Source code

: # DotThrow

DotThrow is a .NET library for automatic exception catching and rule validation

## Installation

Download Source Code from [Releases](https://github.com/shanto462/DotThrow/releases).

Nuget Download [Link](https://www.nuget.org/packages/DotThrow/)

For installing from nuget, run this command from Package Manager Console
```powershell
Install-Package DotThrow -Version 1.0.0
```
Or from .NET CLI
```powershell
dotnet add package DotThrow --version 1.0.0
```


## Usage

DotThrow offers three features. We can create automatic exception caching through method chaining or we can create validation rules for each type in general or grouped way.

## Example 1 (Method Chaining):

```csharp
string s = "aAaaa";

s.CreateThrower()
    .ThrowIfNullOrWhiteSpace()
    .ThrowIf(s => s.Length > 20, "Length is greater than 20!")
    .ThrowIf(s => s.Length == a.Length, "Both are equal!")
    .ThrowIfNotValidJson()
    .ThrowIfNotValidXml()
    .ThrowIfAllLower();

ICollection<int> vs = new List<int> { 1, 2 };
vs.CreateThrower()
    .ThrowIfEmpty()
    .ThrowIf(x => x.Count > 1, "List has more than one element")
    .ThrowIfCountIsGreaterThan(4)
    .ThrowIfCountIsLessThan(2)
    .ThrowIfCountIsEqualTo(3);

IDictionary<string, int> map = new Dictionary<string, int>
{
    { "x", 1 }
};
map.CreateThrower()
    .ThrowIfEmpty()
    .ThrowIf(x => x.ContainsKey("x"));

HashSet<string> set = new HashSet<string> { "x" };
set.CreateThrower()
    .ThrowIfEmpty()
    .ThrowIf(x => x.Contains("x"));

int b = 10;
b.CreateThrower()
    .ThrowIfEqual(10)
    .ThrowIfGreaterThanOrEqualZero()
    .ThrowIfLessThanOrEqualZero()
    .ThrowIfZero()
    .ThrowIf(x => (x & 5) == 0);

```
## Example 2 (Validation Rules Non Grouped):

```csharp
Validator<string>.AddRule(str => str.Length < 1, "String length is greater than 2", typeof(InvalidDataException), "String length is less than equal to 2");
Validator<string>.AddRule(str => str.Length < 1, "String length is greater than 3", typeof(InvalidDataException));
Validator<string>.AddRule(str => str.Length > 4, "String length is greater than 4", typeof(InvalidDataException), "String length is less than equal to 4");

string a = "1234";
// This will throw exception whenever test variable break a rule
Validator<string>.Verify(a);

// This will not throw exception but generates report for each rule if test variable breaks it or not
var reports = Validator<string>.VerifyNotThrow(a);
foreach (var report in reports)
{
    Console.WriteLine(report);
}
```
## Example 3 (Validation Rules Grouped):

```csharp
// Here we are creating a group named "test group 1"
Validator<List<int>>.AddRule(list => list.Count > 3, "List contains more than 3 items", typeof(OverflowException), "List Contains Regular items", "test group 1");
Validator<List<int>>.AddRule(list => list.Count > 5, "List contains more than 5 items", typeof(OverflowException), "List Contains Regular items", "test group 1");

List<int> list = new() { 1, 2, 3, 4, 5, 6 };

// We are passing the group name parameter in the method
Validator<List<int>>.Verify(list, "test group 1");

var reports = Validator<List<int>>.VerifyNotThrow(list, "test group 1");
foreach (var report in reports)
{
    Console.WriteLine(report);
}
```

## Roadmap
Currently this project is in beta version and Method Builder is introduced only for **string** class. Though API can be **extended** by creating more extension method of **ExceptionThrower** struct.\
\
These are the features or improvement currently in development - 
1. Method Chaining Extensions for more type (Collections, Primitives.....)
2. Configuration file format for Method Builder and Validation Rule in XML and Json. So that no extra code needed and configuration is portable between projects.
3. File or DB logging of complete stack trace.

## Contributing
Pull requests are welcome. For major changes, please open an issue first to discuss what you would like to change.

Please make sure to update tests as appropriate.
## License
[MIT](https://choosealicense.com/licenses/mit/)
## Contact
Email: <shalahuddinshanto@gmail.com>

•••

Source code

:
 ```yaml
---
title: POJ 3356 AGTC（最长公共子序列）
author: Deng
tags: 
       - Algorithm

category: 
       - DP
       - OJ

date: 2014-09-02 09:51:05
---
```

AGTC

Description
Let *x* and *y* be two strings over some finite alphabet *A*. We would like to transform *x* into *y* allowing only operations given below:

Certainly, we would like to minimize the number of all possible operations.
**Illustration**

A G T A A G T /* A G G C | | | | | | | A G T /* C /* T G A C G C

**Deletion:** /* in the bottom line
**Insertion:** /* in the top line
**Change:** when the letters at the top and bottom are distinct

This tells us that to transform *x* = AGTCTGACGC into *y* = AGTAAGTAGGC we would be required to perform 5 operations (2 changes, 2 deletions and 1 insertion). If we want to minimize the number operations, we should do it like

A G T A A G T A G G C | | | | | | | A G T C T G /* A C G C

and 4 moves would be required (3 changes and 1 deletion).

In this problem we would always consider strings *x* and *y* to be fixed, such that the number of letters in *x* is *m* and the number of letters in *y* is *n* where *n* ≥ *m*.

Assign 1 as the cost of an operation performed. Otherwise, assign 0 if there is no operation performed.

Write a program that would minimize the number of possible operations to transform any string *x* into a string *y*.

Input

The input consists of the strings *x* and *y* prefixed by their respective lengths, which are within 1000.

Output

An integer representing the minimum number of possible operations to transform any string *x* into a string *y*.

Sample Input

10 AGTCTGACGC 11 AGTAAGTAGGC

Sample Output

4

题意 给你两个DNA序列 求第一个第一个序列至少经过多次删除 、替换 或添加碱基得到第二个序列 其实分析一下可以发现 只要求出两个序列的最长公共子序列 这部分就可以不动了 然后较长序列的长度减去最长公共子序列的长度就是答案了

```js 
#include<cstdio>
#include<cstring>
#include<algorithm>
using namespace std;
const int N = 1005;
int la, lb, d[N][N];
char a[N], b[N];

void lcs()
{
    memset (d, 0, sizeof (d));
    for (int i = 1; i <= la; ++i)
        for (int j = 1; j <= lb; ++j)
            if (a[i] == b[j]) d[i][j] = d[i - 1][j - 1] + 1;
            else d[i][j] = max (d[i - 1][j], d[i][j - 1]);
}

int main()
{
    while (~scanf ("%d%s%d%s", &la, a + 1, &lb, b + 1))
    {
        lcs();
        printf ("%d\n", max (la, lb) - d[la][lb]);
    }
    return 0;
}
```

•••

**The problem:**
Look above for the line that contains "Pull requests are". Starting there, transcribe every line exactly until you have copied the line that contains "Email: <shalahuddinshanto@gmail.com>".

**Result:**
Pull requests are welcome. For major changes, please open an issue first to discuss what you would like to change.

Please make sure to update tests as appropriate.
## License
[MIT](https://choosealicense.com/licenses/mit/)
## Contact
Email: <shalahuddinshanto@gmail.com>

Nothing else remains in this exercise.